Instructions to follow » Across the records below, how many lines include the string "playground"? Respond with the number only.

Collected data

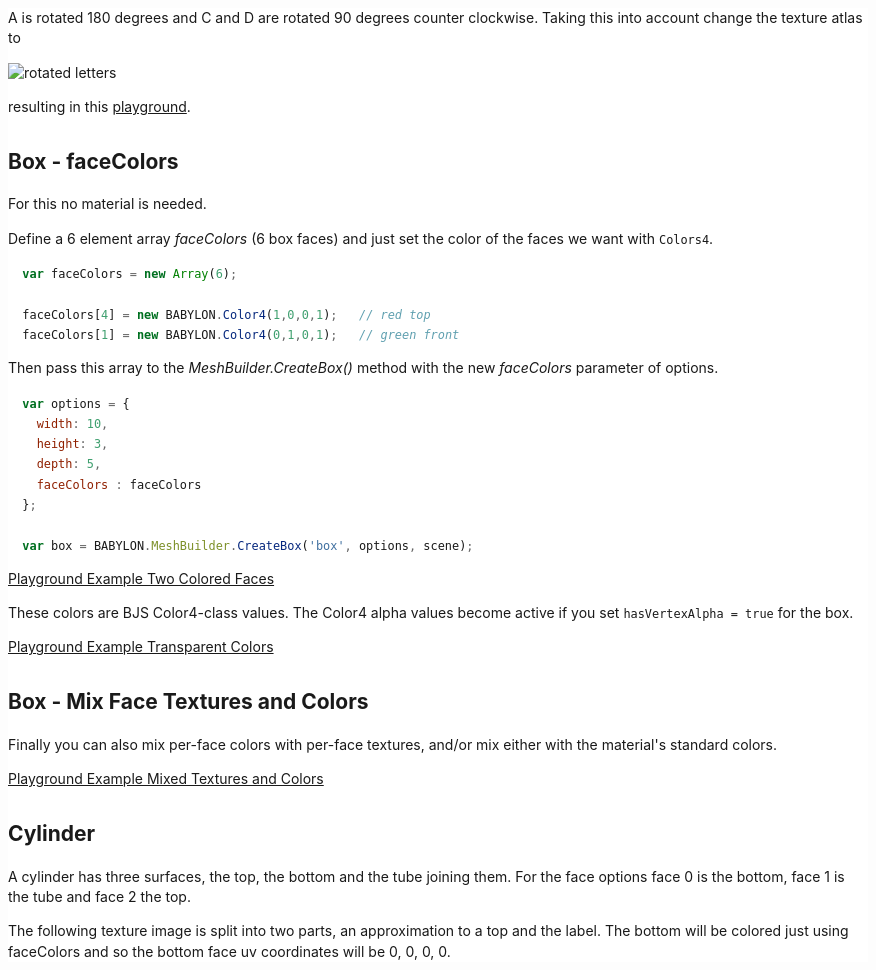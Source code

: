 A is rotated 180 degrees and C and D are rotated 90 degrees counter clockwise. Taking this into account change the texture atlas to

![rotated letters](/img/how_to/Materials/rotated_letters.jpg)

resulting in this [playground](https://www.babylonjs-playground.com/#ICZEXW#9).


## Box - faceColors

For this no material is needed.

Define a 6 element array _faceColors_ (6 box faces) and just set the color of the faces we want with `Colors4`.  

```javascript
  var faceColors = new Array(6);

  faceColors[4] = new BABYLON.Color4(1,0,0,1);   // red top
  faceColors[1] = new BABYLON.Color4(0,1,0,1);   // green front
```

Then pass this array to the _MeshBuilder.CreateBox()_ method with the new _faceColors_ parameter of options. 
 
```javascript
  var options = {
    width: 10,
    height: 3,
    depth: 5,
    faceColors : faceColors
  };

  var box = BABYLON.MeshBuilder.CreateBox('box', options, scene);
```

[Playground Example Two Colored Faces](https://www.babylonjs-playground.com/#ICZEXW#5)

These colors are BJS Color4-class values. The Color4 alpha values become active if you set `hasVertexAlpha = true` for the box. 

[Playground Example Transparent Colors](https://www.babylonjs-playground.com/#ICZEXW#6)


## Box - Mix Face Textures and Colors

Finally you can also mix per-face colors with per-face textures, and/or mix either with the material's standard colors.  

[Playground Example Mixed Textures and Colors](https://www.babylonjs-playground.com/#ICZEXW#10)

## Cylinder

A cylinder has three surfaces, the top, the bottom and the tube joining them. For the face options face 0 is the bottom, face 1 is the tube and face 2 the top.

The following texture image is split into two parts, an approximation to a top and the label. The bottom will be colored just using faceColors and so the bottom face uv coordinates will be 0, 0, 0, 0.
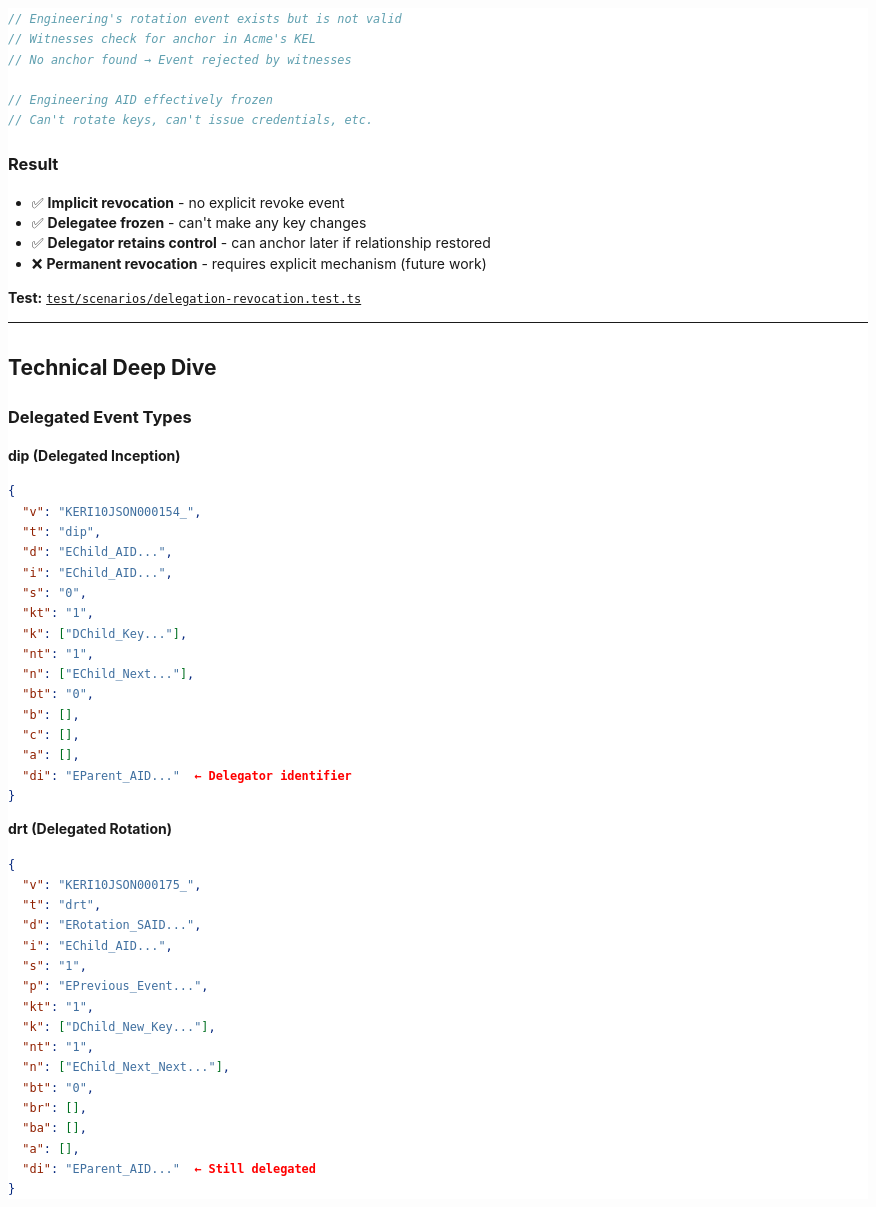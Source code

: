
 ```typescript
// Engineering's rotation event exists but is not valid
// Witnesses check for anchor in Acme's KEL
// No anchor found → Event rejected by witnesses

// Engineering AID effectively frozen
// Can't rotate keys, can't issue credentials, etc.
```

### Result

- ✅ **Implicit revocation** - no explicit revoke event
- ✅ **Delegatee frozen** - can't make any key changes
- ✅ **Delegator retains control** - can anchor later if relationship restored
- ❌ **Permanent revocation** - requires explicit mechanism (future work)

**Test:** [`test/scenarios/delegation-revocation.test.ts`](../test/scenarios/delegation-revocation.test.ts)

---

## Technical Deep Dive

### Delegated Event Types

**dip (Delegated Inception)**
```json
{
  "v": "KERI10JSON000154_",
  "t": "dip",
  "d": "EChild_AID...",
  "i": "EChild_AID...",
  "s": "0",
  "kt": "1",
  "k": ["DChild_Key..."],
  "nt": "1",
  "n": ["EChild_Next..."],
  "bt": "0",
  "b": [],
  "c": [],
  "a": [],
  "di": "EParent_AID..."  ← Delegator identifier
}
```

**drt (Delegated Rotation)**
```json
{
  "v": "KERI10JSON000175_",
  "t": "drt",
  "d": "ERotation_SAID...",
  "i": "EChild_AID...",
  "s": "1",
  "p": "EPrevious_Event...",
  "kt": "1",
  "k": ["DChild_New_Key..."],
  "nt": "1",
  "n": ["EChild_Next_Next..."],
  "bt": "0",
  "br": [],
  "ba": [],
  "a": [],
  "di": "EParent_AID..."  ← Still delegated
}
```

Result of this task » 4